I started with the simple case of an MA(1) representing a different MA(1) plus white noise as follows:
Is there an $\mathbf{MA}\left(1\right)$ process, $Z_t$ that can arise from the sum of a different $\mathbf{MA}\left(1\right)$ process, $X_t$ and $\textit{white noise}$, denoted $\xi_t$?

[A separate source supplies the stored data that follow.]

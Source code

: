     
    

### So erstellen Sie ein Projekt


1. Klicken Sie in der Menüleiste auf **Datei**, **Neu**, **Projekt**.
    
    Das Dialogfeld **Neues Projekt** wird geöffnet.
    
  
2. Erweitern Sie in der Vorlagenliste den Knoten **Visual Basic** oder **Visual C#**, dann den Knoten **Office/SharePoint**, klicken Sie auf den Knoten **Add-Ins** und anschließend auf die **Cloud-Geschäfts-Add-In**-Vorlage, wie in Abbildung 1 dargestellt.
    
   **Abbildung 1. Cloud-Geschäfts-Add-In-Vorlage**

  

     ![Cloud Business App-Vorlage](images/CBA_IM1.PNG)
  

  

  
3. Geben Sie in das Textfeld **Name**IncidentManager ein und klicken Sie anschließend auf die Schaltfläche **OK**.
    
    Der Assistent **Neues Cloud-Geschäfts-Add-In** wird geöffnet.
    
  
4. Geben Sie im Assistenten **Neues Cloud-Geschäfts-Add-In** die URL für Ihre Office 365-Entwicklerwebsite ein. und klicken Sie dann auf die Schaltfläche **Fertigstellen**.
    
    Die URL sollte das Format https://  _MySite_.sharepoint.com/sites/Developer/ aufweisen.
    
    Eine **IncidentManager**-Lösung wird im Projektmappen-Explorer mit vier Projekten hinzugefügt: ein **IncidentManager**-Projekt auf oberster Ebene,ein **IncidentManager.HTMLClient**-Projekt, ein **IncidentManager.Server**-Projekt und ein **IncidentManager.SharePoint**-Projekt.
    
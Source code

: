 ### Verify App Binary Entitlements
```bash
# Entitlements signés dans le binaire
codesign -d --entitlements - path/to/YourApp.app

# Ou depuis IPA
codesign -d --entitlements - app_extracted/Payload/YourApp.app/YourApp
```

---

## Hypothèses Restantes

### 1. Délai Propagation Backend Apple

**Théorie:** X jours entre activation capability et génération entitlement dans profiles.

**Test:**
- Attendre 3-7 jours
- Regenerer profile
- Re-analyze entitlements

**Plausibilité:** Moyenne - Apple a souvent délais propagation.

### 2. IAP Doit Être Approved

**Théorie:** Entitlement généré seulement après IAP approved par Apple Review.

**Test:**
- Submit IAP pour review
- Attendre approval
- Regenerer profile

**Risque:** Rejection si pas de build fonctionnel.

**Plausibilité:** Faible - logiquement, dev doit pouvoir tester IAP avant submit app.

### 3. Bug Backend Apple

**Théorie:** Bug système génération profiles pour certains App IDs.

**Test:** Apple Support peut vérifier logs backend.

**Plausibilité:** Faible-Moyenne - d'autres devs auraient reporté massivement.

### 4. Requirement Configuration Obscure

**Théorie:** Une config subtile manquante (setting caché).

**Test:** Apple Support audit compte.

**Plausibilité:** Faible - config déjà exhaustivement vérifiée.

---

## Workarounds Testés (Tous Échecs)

To begin we have: \begin{equation} X_t = \left(1+\alpha B\right)\varepsilon_t \quad \mbox{and} \quad Y_t = \xi_t \quad \mbox{so} \quad Z_t = \left(1+\theta B\right)\zeta_t = X_t + Y_t = \left(1+\alpha B\right)\varepsilon_t + \xi_t \end{equation} so we can say for the process $Z_t$: \begin{equation} \mathbf{E}\left[Z_t\right] = 0, \quad \mathbf{Var}\left[Z_t\right] = \gamma_0 = \left(1+\theta^2\right)\sigma_{\zeta}^2 = \left(1+\alpha^2\right)\sigma_{\varepsilon}^2 + \sigma_{\xi}^2, \quad \mbox{and} \quad \gamma_1 = \theta\sigma_{\zeta}^2 = \alpha\sigma_{\varepsilon}^2 \end{equation} For the series $Z_t$ to be equivalent to $X_t + Y_t$, then: \begin{equation} \rho_1 = \frac{\theta}{\left(1+\theta^2\right)} = \frac{\alpha\sigma_{\varepsilon}^2}{\left(1+\alpha^2\right)\sigma_{\varepsilon}^2 + \sigma_{\xi}^2} \end{equation} For a given series, we would be able to determine $\rho_1$ and therefore $\theta$, but for this to be equivalent to another $\mathbf{MA}\left(1\right)$ series - $X_t$ - plus white noise - $\xi_t$ - then: \begin{equation} \sigma_{\xi}^2 = \left[\frac{\alpha\left(1+\theta^2\right)}{\theta} - \left(1+\alpha^2\right)\right]\sigma_{\varepsilon}^2 \quad \mbox{or} \quad \sigma_{\xi}^2 = \left[\frac{\alpha}{\rho_1} - \left(1+\alpha^2\right)\right]\sigma_{\varepsilon}^2 \end{equation} Given $\sigma_{\varepsilon}^2,\,\sigma_{\xi}^2 > 0$, then we have a condition linking $\alpha$ and $\theta$ to $\rho_1$: \begin{equation} \left(1+\alpha^2\right) < \frac{\alpha\left(1+\theta^2\right)}{\theta} \quad \mbox{and} \quad \frac{\alpha\left(1+\theta^2\right)}{\theta} = \frac{\alpha}{\rho_1} \end{equation} For both $\mathbf{MA}\left(1\right)$ processes to be stationary, then $-1<\theta,\,\alpha<1$, which constrains the lag-1 autocorrelation coefficient thus $-0.5<\rho_1<0.5$. We can further consider the relationship between $\alpha$, $\sigma_{\varepsilon}^2$, $\sigma_{\xi}^2$ as constrained by $\rho_1$, as:\begin{equation} \alpha^2 - \frac{\alpha}{\rho_1} + \left(1 + \frac{\sigma_{\xi}^2}{\sigma_{\varepsilon}^2}\right) = 0 \quad \mbox{so} \quad \alpha = \frac{1}{2\rho_1}\left(1\pm\sqrt{1-4\rho_1^2\left(\frac{\sigma_{\xi}^2}{\sigma_{\varepsilon}^2}+1\right)}\right) \end{equation}
so, given that $-1<\alpha<1$ for the model to be stationary, and that $\alpha$ must be real then:
\begin{equation} 4\rho_1^2\left(\frac{\sigma_{\xi}^2}{\sigma_{\varepsilon}^2}+1\right) < 1 \quad \mbox{such that} \quad \sigma_{\xi}^2 < \sigma_{\varepsilon}^2\left[\left(\frac{1}{2\rho_1}\right)^2 - 1\right] \end{equation}
So, I can estimate a set of parameters $\alpha$, $\sigma_{\varepsilon}^2$ and $\sigma_{\xi}^2$ that will meet the necessary condition. Is this the complete resolution to the question, or is there other information that I have missed?